Thursday, September 21, 2017

A Current AIM Program Small Cap Equity Holding: Inogen, Inc. (INGN) by: Tim Donovan "A Hold Until More Is Known About Healthcare Reform"

Inogen, Inc. (INGN, $100.87): “Can Portable Oxygen Carry Them into the Future?”
By: Tim Donovan, AIM Student at Marquette University

Disclosure: The AIM Equity Fund currently holds this position. This article was written by myself, and expresses my own opinions. I am not receiving compensation for it and I have no business relationships with any company whose stock is mentioned in this article.

  •  Inogen, Inc (NYSE: INGN) is a medical technology company, which develops, manufactures, and markets portable oxygen compressors for people suffering from chronic respiratory disease.

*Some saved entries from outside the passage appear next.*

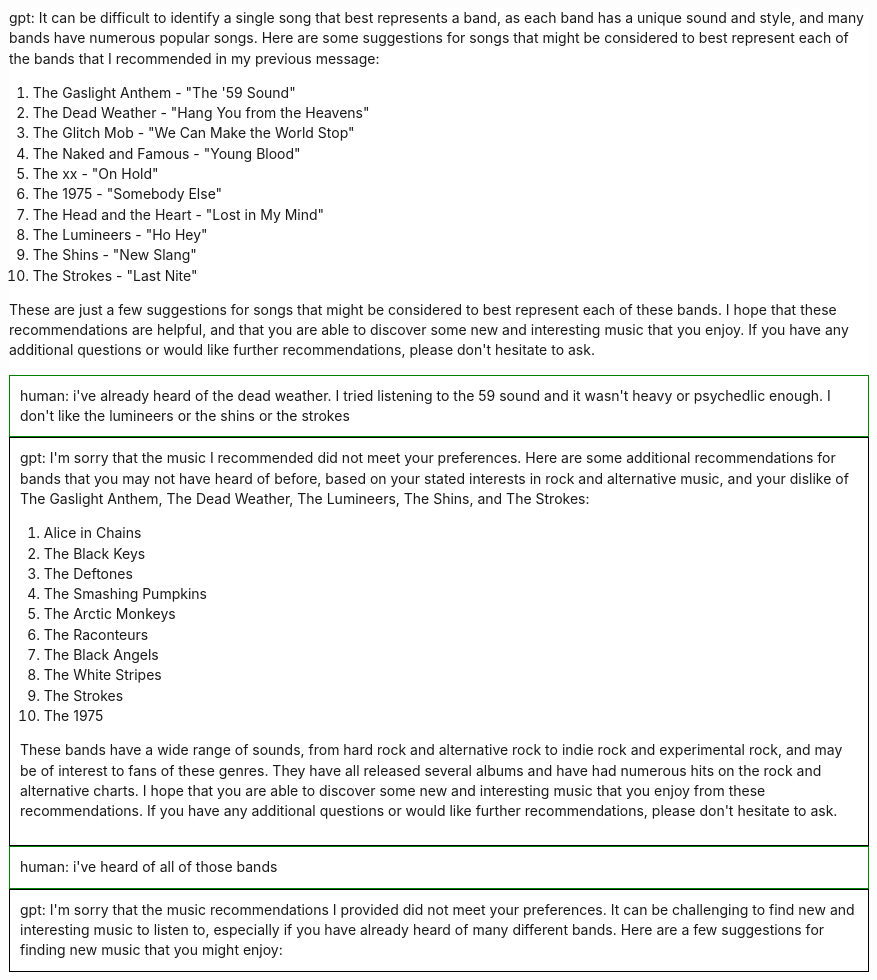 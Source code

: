 gpt: It can be difficult to identify a single song that best represents a band, as each band has a unique sound and style, and many bands have numerous popular songs. Here are some suggestions for songs that might be considered to best represent each of the bands that I recommended in my previous message:

1. The Gaslight Anthem - "The '59 Sound"
2. The Dead Weather - "Hang You from the Heavens"
3. The Glitch Mob - "We Can Make the World Stop"
4. The Naked and Famous - "Young Blood"
5. The xx - "On Hold"
6. The 1975 - "Somebody Else"
7. The Head and the Heart - "Lost in My Mind"
8. The Lumineers - "Ho Hey"
9. The Shins - "New Slang"
10. The Strokes - "Last Nite"

These are just a few suggestions for songs that might be considered to best represent each of these bands. I hope that these recommendations are helpful, and that you are able to discover some new and interesting music that you enjoy. If you have any additional questions or would like further recommendations, please don't hesitate to ask.
</div>
<div style="border:1px solid green; padding:10px;">
human: i've already heard of the dead weather. I tried listening to the 59 sound and it wasn't heavy or psychedlic enough. I don't like the lumineers or the shins or the strokes
</div>
<div style="border:1px solid black; padding:10px;">
gpt: I'm sorry that the music I recommended did not meet your preferences. Here are some additional recommendations for bands that you may not have heard of before, based on your stated interests in rock and alternative music, and your dislike of The Gaslight Anthem, The Dead Weather, The Lumineers, The Shins, and The Strokes:

1. Alice in Chains
2. The Black Keys
3. The Deftones
4. The Smashing Pumpkins
5. The Arctic Monkeys
6. The Raconteurs
7. The Black Angels
8. The White Stripes
9. The Strokes
10. The 1975

These bands have a wide range of sounds, from hard rock and alternative rock to indie rock and experimental rock, and may be of interest to fans of these genres. They have all released several albums and have had numerous hits on the rock and alternative charts. I hope that you are able to discover some new and interesting music that you enjoy from these recommendations. If you have any additional questions or would like further recommendations, please don't hesitate to ask.
</div>
<div style="border:1px solid green; padding:10px;">
human: i've heard of all of those bands
</div>
<div style="border:1px solid black; padding:10px;">
gpt: I'm sorry that the music recommendations I provided did not meet your preferences. It can be challenging to find new and interesting music to listen to, especially if you have already heard of many different bands. Here are a few suggestions for finding new music that you might enjoy:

Inogen’s product line acts as a supplement to long-term oxygen therapy.
  •  INGN generated $202.8 million in revenue throughout 2016 from the sales of their proprietary product Inogen One, designed to be a portable single source supplement of condensed oxygen.
  • With a market penetration of 8% of the estimated 2.5 billion to 3 billion people suitable for Inogen One, Inogen’s past success has not yet scraped the surface of the current market.    
  • Sales from the first half of 2017 reached $116.6MM which is up 19.5% compared to the same time frame in 2016.
  • A unique direct sales business model allows Inogen to establish long term relationships with individuals as well as physicians.

Key Points:

As a disruptor to the long-term oxygen care industry, Inogen has gained significant traction with variations of Inogen One, their flagship product, since it was introduced to the market in 2014. Over the past 3 years Inogen’s stock has increased nearly 450%. Part of the reasoning behind the growth was the further development of variations of their Inogen One machine. Today they offer three trim levels; G2, G3, and G4. Most notably, the new G4 model is a light and compact 2.8 pounds, catering to those who suffer from these respiratory disorders yet still wish to lead a more active lifestyle. Inogen’s executive team has reported that this expansion in their product line has provided them with the opportunity to cater to 95% of ambulatory oxygen patients with an increased ability to cater to the patient’s lifestyle.

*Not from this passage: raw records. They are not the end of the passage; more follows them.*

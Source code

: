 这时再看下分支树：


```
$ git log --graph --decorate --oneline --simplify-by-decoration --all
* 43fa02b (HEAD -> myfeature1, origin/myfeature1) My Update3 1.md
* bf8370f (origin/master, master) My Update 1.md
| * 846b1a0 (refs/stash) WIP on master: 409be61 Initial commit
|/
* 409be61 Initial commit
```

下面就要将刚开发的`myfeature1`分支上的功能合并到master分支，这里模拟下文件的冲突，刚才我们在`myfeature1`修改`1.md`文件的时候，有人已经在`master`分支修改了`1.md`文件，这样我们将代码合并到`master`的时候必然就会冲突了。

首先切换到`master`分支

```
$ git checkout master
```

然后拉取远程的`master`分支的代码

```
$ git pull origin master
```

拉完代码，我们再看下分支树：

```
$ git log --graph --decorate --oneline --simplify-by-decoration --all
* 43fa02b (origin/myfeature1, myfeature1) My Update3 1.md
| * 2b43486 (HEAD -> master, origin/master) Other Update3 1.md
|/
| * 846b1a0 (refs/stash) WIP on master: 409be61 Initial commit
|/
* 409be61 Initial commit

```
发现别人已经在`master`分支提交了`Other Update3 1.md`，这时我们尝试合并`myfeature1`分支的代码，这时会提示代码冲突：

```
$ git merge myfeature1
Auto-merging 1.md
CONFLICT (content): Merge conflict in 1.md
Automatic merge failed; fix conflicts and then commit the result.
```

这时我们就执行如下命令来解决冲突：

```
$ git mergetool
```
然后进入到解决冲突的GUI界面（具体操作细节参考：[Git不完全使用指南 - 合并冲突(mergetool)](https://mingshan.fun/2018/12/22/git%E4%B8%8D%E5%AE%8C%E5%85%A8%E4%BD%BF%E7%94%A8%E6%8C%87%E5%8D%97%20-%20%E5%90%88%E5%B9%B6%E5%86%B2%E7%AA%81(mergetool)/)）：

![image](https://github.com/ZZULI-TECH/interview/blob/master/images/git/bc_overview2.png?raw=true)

Since 2014 Inogen has poured a significant of money into more than just their product line. Unique from most medical device companies, Inogen has their own in-house sales and marketing team. The direct-to-customer model not only allows them to develop long standing relationships with customers and doctors, but it eliminates the margin reduction from using a durable medical equipment (DME) provider.

Over the past few years this unique business model and product line expansion has caused significant growth in revenue as well as net income. In 2016 Inogen has seen their top line reach $202.8MM up from $159MM in 2015. This 27.5% topline growth translated even further to the bottom line. Net income over the same time period was up to $11.6MM, a 70.6% increase over 2015. Despite this significant income growth Inogen is only capturing an estimated 8% of the total target market. With an estimated addressable market within the United States of 2.5-3 billion individuals the growth that has been seen over the past 2 years has room to continue into the future.

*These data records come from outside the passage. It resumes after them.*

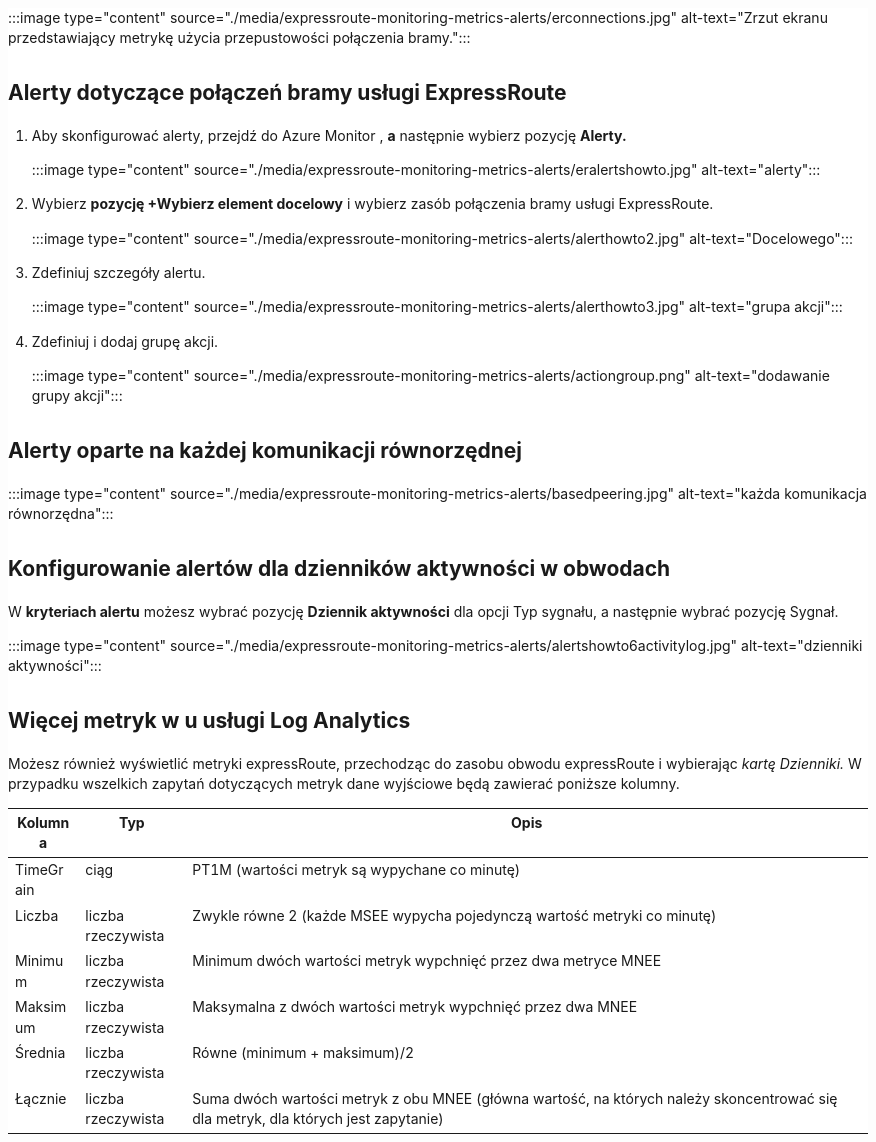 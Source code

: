 :::image type="content" source="./media/expressroute-monitoring-metrics-alerts/erconnections.jpg" alt-text="Zrzut ekranu przedstawiający metrykę użycia przepustowości połączenia bramy.":::

## <a name="alerts-for-expressroute-gateway-connections"></a>Alerty dotyczące połączeń bramy usługi ExpressRoute

1. Aby skonfigurować alerty, przejdź do Azure Monitor , **a** następnie wybierz pozycję **Alerty.**

   :::image type="content" source="./media/expressroute-monitoring-metrics-alerts/eralertshowto.jpg" alt-text="alerty":::
2. Wybierz **pozycję +Wybierz element docelowy** i wybierz zasób połączenia bramy usługi ExpressRoute.

   :::image type="content" source="./media/expressroute-monitoring-metrics-alerts/alerthowto2.jpg" alt-text="Docelowego":::
3. Zdefiniuj szczegóły alertu.

   :::image type="content" source="./media/expressroute-monitoring-metrics-alerts/alerthowto3.jpg" alt-text="grupa akcji":::
4. Zdefiniuj i dodaj grupę akcji.

   :::image type="content" source="./media/expressroute-monitoring-metrics-alerts/actiongroup.png" alt-text="dodawanie grupy akcji":::

## <a name="alerts-based-on-each-peering"></a>Alerty oparte na każdej komunikacji równorzędnej

:::image type="content" source="./media/expressroute-monitoring-metrics-alerts/basedpeering.jpg" alt-text="każda komunikacja równorzędna":::

## <a name="configure-alerts-for-activity-logs-on-circuits"></a>Konfigurowanie alertów dla dzienników aktywności w obwodach

W **kryteriach alertu** możesz wybrać pozycję **Dziennik aktywności** dla opcji Typ sygnału, a następnie wybrać pozycję Sygnał.

:::image type="content" source="./media/expressroute-monitoring-metrics-alerts/alertshowto6activitylog.jpg" alt-text="dzienniki aktywności":::

## <a name="more-metrics-in-log-analytics"></a>Więcej metryk w u usługi Log Analytics

Możesz również wyświetlić metryki expressRoute, przechodząc do zasobu obwodu expressRoute i wybierając *kartę Dzienniki.* W przypadku wszelkich zapytań dotyczących metryk dane wyjściowe będą zawierać poniższe kolumny.

|**Kolumna**|**Typ**|**Opis**|
| --- | --- | --- |
|TimeGrain|ciąg|PT1M (wartości metryk są wypychane co minutę)|
|Liczba|liczba rzeczywista|Zwykle równe 2 (każde MSEE wypycha pojedynczą wartość metryki co minutę)|
|Minimum|liczba rzeczywista|Minimum dwóch wartości metryk wypchnięć przez dwa metryce MNEE|
|Maksimum|liczba rzeczywista|Maksymalna z dwóch wartości metryk wypchnięć przez dwa MNEE|
|Średnia|liczba rzeczywista|Równe (minimum + maksimum)/2|
|Łącznie|liczba rzeczywista|Suma dwóch wartości metryk z obu MNEE (główna wartość, na których należy skoncentrować się dla metryk, dla których jest zapytanie)|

Despite growth potential, there are risk factors to be taken into account when looking at Inogen. Patients on Medicare make up the majority of their rental market as well as nearly 20% of total revenue. If there is an overhaul in the healthcare system Inogen could lose a significant portion of its rental business as well as a sizable portion of overall revenue.

Another aspect that I look at when analyzing medical equipment companies is a promising product pipeline. To date Inogen seems to have a fairly barren pipelines of new devices, showing that their time and energy is being dedicated to further development of their sales and reimbursement teams. Growth of this aspect of the business is critical for their model to work, but to establish long term market dominance, Inogen may need to look into developing a wider assortment of products.

What has the stock done lately?

So far this year strong performance by the direct-sales force has driven the value of Inogen by 54.1% from $65.55 in January of 2017 up to the current price of $101. Some of this growth can also be attributed to Inogen’s first and second quarter earnings reports, where they beat analyst projections by $0.14 and $0.10 respectively.
During this time Inogen also received EC Certification, allowing the sale of the Inogen One G4 platform in a handful of international countries. With an unpenetrated international market, Inogen is setting itself up to greatly expand the previously estimated 3 billion customer market.

1 Year Price Chart
Source: FactSet

1 Year Price Chart Relative to Russell 2000 Index
Source: FactSet
My Takeaways:

Inogen has successfully disrupted the long-term oxygen therapy industry by providing customers with a user friendly and sustainable source of condensed oxygen. Over the past few years their developing product line and in-house sales and marketing force have provided them with significant traction in the U.S. market. Having begun further expansion into the international space, Inogen has opened up to a significantly larger addressable market. While the potential for the company is high, risks associated with healthcare reform remain a real threat for maintaining their market dominance. This in tandem with a fairly empty pipeline have raised some red flags. When weighing the risks with the opportunities, I believe that there is still some room for growth, however due to political risk factors I am placing a hold recommendation on Inogen for the AIM domestic small cap portfolio.